Dans une récente interview en lien avec la préparation de cet article, Glenn Billington, avocat de Cleveland, a éclairé cette chronique en rappelant les traditions orales de sa famille qui remettent en question à la fois les bases juridictionnelles et probantes de la condamnation de son ancêtre.

Le gouverneur de Bradford, note M. Billington, n'aurait peut-être pas hésité à pendre John Billington étant donné son activité passée en tant que dissident de premier plan parmi les « étrangers » de Plymouth. Il y avait une question juridique importante quant à savoir si les autorités locales régissant la colonie de Plymouth possédaient une compétence pénale suffisante pour imposer la peine capitale, mais Bradford a réussi à persuader John Winthrop, nouvellement nommé gouverneur de la colonie de la baie du Massachusetts, d'approuver la condamnation à mort.
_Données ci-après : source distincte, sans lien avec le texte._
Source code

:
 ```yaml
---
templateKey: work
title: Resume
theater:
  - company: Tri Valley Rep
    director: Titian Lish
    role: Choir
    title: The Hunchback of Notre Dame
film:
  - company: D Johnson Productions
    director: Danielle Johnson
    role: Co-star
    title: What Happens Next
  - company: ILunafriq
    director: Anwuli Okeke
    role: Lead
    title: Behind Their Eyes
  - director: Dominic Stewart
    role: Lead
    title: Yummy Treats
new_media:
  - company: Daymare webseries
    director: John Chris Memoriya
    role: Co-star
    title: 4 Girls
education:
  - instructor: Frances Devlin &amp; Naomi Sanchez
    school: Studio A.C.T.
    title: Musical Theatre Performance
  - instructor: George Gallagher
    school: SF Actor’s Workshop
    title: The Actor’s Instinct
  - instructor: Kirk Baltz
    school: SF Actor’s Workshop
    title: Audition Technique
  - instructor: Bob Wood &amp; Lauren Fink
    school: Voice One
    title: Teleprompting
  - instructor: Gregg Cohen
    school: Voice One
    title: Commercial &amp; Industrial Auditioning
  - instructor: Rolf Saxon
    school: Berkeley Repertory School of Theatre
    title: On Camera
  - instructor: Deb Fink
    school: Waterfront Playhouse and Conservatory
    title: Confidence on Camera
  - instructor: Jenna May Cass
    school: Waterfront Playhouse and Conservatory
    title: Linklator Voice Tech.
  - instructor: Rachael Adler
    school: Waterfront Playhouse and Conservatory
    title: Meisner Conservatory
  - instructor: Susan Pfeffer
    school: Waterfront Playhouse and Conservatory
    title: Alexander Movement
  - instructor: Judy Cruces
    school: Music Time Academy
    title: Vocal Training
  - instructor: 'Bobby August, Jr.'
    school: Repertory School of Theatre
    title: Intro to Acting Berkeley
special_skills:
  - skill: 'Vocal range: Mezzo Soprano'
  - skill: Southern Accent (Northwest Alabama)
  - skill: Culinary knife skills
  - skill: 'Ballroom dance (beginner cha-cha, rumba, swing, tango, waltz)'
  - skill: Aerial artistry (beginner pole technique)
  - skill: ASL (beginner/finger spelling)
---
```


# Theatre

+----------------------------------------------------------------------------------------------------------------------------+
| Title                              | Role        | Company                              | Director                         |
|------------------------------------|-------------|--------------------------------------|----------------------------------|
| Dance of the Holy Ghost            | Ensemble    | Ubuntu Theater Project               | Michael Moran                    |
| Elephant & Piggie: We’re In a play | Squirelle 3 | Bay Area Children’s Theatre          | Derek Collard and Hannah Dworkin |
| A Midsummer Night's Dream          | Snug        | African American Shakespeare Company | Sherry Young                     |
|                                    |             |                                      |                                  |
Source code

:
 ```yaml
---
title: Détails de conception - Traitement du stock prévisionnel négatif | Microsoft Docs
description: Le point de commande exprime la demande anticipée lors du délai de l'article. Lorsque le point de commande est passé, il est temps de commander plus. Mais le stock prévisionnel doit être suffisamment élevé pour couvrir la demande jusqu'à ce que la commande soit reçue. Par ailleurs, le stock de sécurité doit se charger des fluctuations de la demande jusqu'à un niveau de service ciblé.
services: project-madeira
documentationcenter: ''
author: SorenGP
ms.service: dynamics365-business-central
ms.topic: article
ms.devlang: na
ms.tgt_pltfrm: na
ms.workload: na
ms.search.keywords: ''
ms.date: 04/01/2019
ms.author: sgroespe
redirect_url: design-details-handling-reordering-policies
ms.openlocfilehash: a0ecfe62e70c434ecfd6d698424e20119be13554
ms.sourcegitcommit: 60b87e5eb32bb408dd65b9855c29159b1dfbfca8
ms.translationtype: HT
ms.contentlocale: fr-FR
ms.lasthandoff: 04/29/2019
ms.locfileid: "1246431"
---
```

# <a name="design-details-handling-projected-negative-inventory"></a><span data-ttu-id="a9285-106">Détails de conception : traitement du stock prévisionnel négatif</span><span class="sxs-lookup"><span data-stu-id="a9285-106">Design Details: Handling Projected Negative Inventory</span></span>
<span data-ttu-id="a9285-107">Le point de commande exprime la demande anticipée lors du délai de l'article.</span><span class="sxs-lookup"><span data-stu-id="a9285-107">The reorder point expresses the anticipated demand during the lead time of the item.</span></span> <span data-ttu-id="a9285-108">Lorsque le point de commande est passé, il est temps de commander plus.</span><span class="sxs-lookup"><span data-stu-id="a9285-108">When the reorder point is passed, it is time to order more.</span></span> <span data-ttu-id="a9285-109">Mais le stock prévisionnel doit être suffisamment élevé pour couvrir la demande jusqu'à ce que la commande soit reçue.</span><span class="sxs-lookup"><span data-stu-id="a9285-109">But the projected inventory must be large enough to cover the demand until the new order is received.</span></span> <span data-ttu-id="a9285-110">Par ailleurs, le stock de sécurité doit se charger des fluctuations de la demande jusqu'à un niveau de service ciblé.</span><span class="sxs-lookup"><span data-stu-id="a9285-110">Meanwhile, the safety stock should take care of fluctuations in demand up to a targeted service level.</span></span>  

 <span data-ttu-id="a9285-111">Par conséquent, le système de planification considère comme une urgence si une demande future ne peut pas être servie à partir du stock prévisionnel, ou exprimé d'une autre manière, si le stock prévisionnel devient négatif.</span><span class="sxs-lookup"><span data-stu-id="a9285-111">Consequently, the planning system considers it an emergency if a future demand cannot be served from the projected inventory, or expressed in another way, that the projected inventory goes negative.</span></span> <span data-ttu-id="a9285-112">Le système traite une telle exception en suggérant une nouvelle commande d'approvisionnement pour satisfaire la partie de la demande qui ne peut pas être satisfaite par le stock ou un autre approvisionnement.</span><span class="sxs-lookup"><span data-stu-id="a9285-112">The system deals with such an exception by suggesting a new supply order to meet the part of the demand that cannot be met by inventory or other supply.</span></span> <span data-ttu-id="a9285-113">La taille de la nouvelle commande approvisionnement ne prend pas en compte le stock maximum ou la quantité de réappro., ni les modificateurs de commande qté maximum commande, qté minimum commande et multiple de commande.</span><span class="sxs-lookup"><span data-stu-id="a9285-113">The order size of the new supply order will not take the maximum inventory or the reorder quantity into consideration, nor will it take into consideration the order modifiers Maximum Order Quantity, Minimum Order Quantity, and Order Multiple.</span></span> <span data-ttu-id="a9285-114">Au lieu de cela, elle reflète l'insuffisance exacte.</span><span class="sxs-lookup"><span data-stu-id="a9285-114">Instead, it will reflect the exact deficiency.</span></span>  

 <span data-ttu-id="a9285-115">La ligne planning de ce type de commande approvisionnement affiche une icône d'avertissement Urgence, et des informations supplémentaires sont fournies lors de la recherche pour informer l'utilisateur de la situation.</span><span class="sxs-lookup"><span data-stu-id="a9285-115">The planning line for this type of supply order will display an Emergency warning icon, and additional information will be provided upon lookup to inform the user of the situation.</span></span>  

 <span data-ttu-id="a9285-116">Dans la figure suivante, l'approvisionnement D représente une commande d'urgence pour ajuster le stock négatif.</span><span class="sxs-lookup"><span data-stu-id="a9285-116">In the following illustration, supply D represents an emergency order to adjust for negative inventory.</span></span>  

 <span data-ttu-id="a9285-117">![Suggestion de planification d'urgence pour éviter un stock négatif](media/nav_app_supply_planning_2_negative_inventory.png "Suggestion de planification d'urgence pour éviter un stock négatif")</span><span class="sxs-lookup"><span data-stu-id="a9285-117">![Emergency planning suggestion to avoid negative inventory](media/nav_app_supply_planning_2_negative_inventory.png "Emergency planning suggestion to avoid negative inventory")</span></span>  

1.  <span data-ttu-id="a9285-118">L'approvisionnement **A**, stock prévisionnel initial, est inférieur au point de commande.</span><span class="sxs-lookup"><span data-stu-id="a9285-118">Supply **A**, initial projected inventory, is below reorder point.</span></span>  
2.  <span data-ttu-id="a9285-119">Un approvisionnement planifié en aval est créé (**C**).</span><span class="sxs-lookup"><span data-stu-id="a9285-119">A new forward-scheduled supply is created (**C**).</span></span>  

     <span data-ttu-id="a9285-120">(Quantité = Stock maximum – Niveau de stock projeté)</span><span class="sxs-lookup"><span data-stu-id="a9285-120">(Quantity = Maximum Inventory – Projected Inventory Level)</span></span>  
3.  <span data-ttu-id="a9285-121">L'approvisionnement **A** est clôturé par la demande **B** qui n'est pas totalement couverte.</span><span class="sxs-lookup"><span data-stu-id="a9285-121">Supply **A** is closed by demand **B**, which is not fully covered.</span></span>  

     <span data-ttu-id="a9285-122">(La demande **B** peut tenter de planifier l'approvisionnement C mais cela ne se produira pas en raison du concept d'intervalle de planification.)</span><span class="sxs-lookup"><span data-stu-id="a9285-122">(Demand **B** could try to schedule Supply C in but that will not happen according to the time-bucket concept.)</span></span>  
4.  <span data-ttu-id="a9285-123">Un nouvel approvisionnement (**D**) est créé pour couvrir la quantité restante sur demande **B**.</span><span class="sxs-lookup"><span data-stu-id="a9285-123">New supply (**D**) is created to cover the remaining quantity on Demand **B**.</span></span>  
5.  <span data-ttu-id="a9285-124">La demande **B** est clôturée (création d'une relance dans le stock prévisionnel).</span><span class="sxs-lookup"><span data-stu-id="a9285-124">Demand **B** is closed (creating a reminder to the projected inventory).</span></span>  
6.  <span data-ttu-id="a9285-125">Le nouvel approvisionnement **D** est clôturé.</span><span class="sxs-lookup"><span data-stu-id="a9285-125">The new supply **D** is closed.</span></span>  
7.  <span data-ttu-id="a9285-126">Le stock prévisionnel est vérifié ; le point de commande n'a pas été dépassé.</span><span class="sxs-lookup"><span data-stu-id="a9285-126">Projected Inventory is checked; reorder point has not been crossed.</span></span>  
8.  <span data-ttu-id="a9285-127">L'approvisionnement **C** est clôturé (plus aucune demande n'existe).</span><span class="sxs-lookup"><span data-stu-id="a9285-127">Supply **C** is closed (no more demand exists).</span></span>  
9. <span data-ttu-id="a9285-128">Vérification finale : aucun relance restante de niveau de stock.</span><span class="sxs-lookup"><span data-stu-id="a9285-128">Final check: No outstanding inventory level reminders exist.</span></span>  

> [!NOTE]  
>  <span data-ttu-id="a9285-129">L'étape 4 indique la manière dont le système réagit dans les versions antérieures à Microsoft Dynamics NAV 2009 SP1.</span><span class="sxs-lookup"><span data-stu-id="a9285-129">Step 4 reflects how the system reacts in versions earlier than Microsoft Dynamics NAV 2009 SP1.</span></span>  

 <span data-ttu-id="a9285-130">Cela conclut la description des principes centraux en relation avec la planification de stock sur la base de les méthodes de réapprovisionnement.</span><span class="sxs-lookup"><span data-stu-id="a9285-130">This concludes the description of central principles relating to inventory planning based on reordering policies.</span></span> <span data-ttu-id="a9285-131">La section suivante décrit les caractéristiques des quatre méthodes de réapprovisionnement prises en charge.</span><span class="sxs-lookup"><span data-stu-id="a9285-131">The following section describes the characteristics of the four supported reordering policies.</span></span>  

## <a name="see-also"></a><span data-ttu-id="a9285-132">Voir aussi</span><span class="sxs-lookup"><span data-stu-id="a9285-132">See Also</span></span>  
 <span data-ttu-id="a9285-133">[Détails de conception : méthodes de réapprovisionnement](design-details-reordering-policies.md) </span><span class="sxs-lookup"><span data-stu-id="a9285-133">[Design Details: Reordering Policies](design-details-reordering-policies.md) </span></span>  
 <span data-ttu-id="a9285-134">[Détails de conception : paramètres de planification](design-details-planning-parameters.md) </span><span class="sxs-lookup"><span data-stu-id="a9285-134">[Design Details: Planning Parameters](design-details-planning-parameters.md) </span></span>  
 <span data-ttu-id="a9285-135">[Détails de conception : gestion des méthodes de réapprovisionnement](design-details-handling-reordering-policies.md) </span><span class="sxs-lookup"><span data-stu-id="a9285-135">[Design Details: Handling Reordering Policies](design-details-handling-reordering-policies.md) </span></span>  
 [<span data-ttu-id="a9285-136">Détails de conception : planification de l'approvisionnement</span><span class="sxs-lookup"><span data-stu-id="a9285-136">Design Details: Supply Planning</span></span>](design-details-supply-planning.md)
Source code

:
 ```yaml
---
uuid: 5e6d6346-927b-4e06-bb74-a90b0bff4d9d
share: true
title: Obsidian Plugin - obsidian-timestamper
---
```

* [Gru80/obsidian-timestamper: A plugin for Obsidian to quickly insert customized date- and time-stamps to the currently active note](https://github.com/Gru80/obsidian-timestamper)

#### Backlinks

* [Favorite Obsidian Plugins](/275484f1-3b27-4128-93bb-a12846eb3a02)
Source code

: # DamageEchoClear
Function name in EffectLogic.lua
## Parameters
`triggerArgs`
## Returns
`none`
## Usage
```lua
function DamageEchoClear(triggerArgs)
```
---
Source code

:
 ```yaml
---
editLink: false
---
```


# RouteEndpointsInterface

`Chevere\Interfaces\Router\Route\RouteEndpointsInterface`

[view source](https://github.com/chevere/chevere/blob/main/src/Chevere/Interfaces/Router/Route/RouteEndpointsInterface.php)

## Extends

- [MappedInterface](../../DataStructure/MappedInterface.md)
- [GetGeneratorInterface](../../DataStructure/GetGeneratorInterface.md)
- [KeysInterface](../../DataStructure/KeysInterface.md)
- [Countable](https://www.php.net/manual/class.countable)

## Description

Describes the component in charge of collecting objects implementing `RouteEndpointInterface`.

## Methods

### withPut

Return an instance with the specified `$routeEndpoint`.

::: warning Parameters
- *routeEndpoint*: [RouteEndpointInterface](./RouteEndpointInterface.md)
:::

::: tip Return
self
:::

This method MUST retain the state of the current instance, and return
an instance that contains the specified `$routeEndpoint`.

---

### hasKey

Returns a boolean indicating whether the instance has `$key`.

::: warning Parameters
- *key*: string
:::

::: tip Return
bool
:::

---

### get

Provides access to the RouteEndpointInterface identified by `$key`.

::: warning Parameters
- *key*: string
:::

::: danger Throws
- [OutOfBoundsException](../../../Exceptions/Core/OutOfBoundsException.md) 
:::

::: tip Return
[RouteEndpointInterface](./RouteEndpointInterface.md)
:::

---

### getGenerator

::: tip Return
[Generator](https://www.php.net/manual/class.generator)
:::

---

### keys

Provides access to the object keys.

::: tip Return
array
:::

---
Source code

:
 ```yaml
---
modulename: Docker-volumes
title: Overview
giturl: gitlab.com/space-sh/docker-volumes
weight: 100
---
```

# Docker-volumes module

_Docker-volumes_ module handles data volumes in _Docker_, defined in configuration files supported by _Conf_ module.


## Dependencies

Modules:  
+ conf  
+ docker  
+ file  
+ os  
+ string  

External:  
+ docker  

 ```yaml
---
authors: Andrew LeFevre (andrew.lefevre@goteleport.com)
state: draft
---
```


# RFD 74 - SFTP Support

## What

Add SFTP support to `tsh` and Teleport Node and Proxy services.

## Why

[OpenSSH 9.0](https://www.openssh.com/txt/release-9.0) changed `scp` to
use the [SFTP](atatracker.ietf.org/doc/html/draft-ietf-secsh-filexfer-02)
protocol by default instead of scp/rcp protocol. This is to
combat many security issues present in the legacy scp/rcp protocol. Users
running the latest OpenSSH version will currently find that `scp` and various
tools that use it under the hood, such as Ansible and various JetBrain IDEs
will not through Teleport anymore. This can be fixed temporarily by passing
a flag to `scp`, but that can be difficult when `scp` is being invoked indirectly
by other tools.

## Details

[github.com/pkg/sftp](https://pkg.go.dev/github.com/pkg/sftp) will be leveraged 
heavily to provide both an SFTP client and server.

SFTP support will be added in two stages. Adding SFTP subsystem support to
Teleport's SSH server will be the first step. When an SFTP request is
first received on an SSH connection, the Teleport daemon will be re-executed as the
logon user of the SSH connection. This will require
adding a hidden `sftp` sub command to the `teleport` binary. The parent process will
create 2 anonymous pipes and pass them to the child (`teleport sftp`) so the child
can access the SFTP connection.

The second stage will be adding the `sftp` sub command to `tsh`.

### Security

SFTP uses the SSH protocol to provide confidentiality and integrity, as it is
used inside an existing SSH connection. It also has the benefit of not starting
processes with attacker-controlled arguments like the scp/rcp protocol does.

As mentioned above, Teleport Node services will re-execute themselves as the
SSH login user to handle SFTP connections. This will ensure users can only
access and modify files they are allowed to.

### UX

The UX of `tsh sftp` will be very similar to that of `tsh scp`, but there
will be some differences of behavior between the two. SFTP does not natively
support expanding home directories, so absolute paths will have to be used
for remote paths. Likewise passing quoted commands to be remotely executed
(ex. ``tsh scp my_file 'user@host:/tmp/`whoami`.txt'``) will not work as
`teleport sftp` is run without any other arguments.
L'histoire orale de la famille Billington considère que la condamnation elle-même est fondée uniquement sur des preuves « circonstancielles ». John Billington s'est peut-être disputé avec Newcomin à propos d'une femme ou lors d'une bagarre dans une taverne. Plus tard, Newcomin a été vu quitter la ville et peu de temps après, Billington a également été observé en train de partir ; Le cadavre de Newcomin fut bientôt découvert. Il nous reste à supposer si l'arme du crime dont parle le gouverneur Bradford aurait pu être attribuée avec certitude à l'accusé.

Les chercheurs de la Society of Mayflower Descendants ont remis en question l'exactitude du commentaire de Bradford sur le procès, observant que le gouverneur « n'aimait manifestement pas et critiquait toute la famille depuis le début ».

Les Billington, affirment-ils, « n'étaient pas en sympathie avec les objectifs et les principes de l'Église de Plymouth », et John Billington « soutenait résolument l'indépendance individuelle et la liberté d'expression, élevant la voix de l'opposition lorsqu'il n'était pas d'accord avec le gouvernement » ; lui et ses descendants « ont sûrement contribué à cette partie intégrante du caractère américain ».

Même si le lien de John Billington avec les libertés civiles américaines reste ténu, il a laissé sa marque dans la littérature et la généalogie. Les Billington « bagarreurs et turbulents » figurent en bonne place dans le poème narratif posthume de Stephen Vincent Benet sur la colonisation américaine, Étoile occidentale (1943); John, pendu à sa potence, est apostrophé avec tristesse comme « un homme qui est venu avec le premier et qui aurait dû prospérer ».

Ce n’est cependant qu’en 1990 que le premier meurtrier américain a atteint sa plus grande célébrité au-delà de la tombe. Un article dans le Los Angeles Times a revendiqué le président James Garfield comme descendant de Billington.

* Cet article a déjà été publié dans 147 Nouvelle revue de droit 1758 (28 novembre 1997).